Os produtores de café robusta, que está em questão, não
tiveram a mesma sorte dos fazendeiros que produzem café arábica e tiveram uma excelente
safra no ano passado.

O café robusta é usado para fazer café instantâneo como os
que a Nestlé e outras empresas fabricam e exportam para o mundo. Enquanto o
governo discute com o setor se irá permitir ou não a importação da matéria
prima, essas companhias se preocupam com os efeitos da seca nas produçoes de
robusta e pressionam o Ministério da Agricultura para que o Vietnã possa vender
o produto ao Brasil.

Após pressão por parte dos produtores, o presidente Michel
Temer chegou a suspender o processo temporariamente um dia depois de anunciar a
importação, em fevereiro.
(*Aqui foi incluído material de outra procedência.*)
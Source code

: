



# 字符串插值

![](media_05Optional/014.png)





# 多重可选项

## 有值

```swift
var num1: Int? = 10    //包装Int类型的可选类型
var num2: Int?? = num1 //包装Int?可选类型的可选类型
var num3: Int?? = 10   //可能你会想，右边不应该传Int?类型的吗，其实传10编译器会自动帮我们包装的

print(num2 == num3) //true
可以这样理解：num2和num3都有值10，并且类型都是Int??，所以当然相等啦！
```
Em meio a dois poderosos lobbies por parte da indústria
e dos produtores, Temer ainda não se posicionou sobre qual decisão irá tomar,
mas pessoas familiarizadas com o tema afirmaram, na semana passada, que o
governo deverá liberar a compra do produto do Vietnã.

O governo ainda conversa com os dois lados, mas a alta
cúpula do Brasil precisa administrar diversos problemas como a operação Lava
Jato, que atingiu diversas esferas do poder.
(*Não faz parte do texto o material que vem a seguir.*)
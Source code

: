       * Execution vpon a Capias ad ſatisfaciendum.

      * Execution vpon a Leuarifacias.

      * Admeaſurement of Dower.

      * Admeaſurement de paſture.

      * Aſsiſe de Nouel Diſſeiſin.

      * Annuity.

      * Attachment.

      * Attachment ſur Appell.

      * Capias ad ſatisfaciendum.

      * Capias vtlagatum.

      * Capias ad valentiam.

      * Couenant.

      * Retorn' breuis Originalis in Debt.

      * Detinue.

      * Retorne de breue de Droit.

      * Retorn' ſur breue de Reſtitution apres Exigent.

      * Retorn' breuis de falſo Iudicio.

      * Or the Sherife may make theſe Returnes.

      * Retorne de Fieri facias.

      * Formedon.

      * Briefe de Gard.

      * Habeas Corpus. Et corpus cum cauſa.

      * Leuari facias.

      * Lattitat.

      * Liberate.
No mês passado, mais de 40 países restringiram
temporariamente ou proibiram a importação de carne do Brasil após denúncias de
corrupção por parte dos funcionários responsáveis pela inspeção das proteínas,
que chegaram a ser acusados de liberarem a venda de produtos contaminados.
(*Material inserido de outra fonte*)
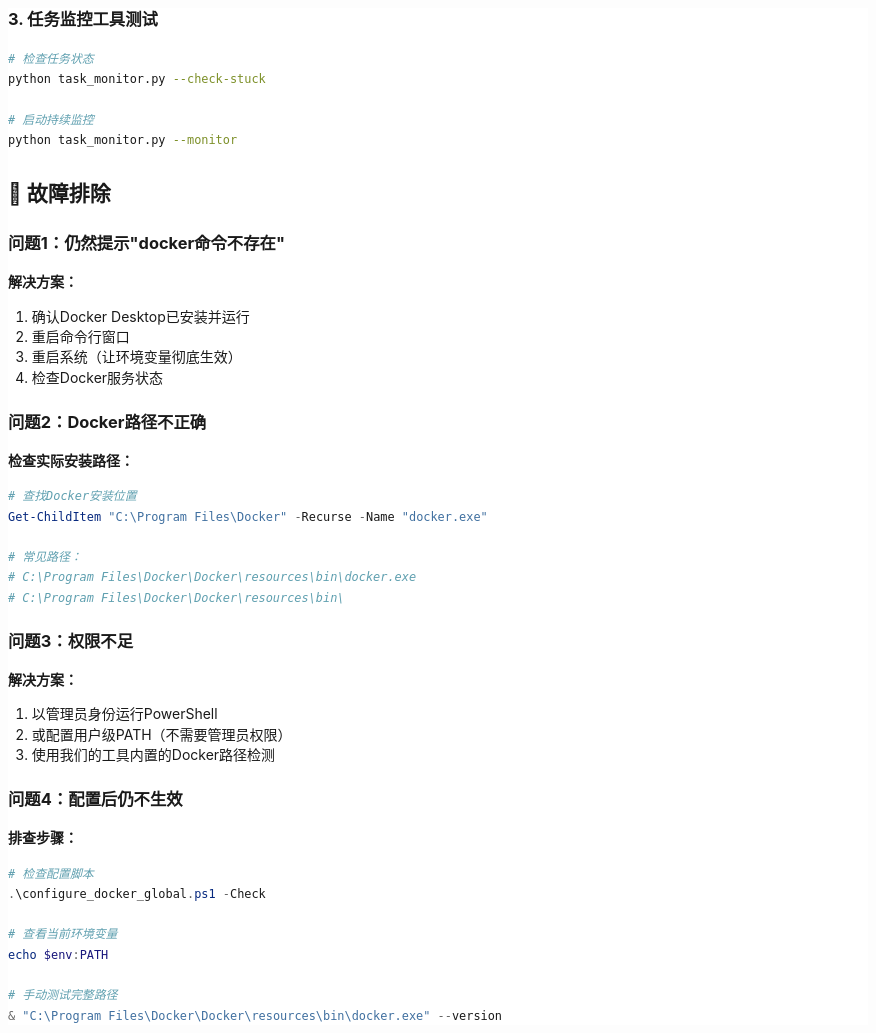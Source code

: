 ### 3. 任务监控工具测试
```bash
# 检查任务状态
python task_monitor.py --check-stuck

# 启动持续监控
python task_monitor.py --monitor
```

## 🔧 故障排除

### 问题1：仍然提示"docker命令不存在"

**解决方案：**
1. 确认Docker Desktop已安装并运行
2. 重启命令行窗口
3. 重启系统（让环境变量彻底生效）
4. 检查Docker服务状态

### 问题2：Docker路径不正确

**检查实际安装路径：**
```powershell
# 查找Docker安装位置
Get-ChildItem "C:\Program Files\Docker" -Recurse -Name "docker.exe"

# 常见路径：
# C:\Program Files\Docker\Docker\resources\bin\docker.exe
# C:\Program Files\Docker\Docker\resources\bin\
```

### 问题3：权限不足

**解决方案：**
1. 以管理员身份运行PowerShell
2. 或配置用户级PATH（不需要管理员权限）
3. 使用我们的工具内置的Docker路径检测

### 问题4：配置后仍不生效

**排查步骤：**
```powershell
# 检查配置脚本
.\configure_docker_global.ps1 -Check

# 查看当前环境变量
echo $env:PATH

# 手动测试完整路径
& "C:\Program Files\Docker\Docker\resources\bin\docker.exe" --version
```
Enquanto isso, o governo tem trabalhado para seguir com os
projetos de recuperação econômica. “É uma pena que o País perca tempo nisso
quando tem vários problemas”, disse Evair Vieira de Melo, congressista do
Espírito Santo e aliado dos produtores de café robusta do seu estado. “Durante
meses, tenho realizado reuniões em ministérios para tentar corrigir essa ideia
absurda de importar café no Brasil”.

As políticas protecionistas do Brasil colocam, de fato, seus
fabricantes em desvantagens em relação aos concorrentes estrangeiros, que podem
comprar grãos de qualquer país que escolherem, disse Pedro Guimarães, diretor
comercial da Cia. Cacique de Café Solúvel, fabricante de café instantâneo.
Segundo ele, os agricultores de robusta do Brasil não serão capazes de entregar
o que é necessário na safra nova safra que começa em maio. “A safra de robusta
brasileira ficará fraca este ano pela terceira temporada consecutiva”, disse.
“A escassez continuará a ser um problema”, garantiu.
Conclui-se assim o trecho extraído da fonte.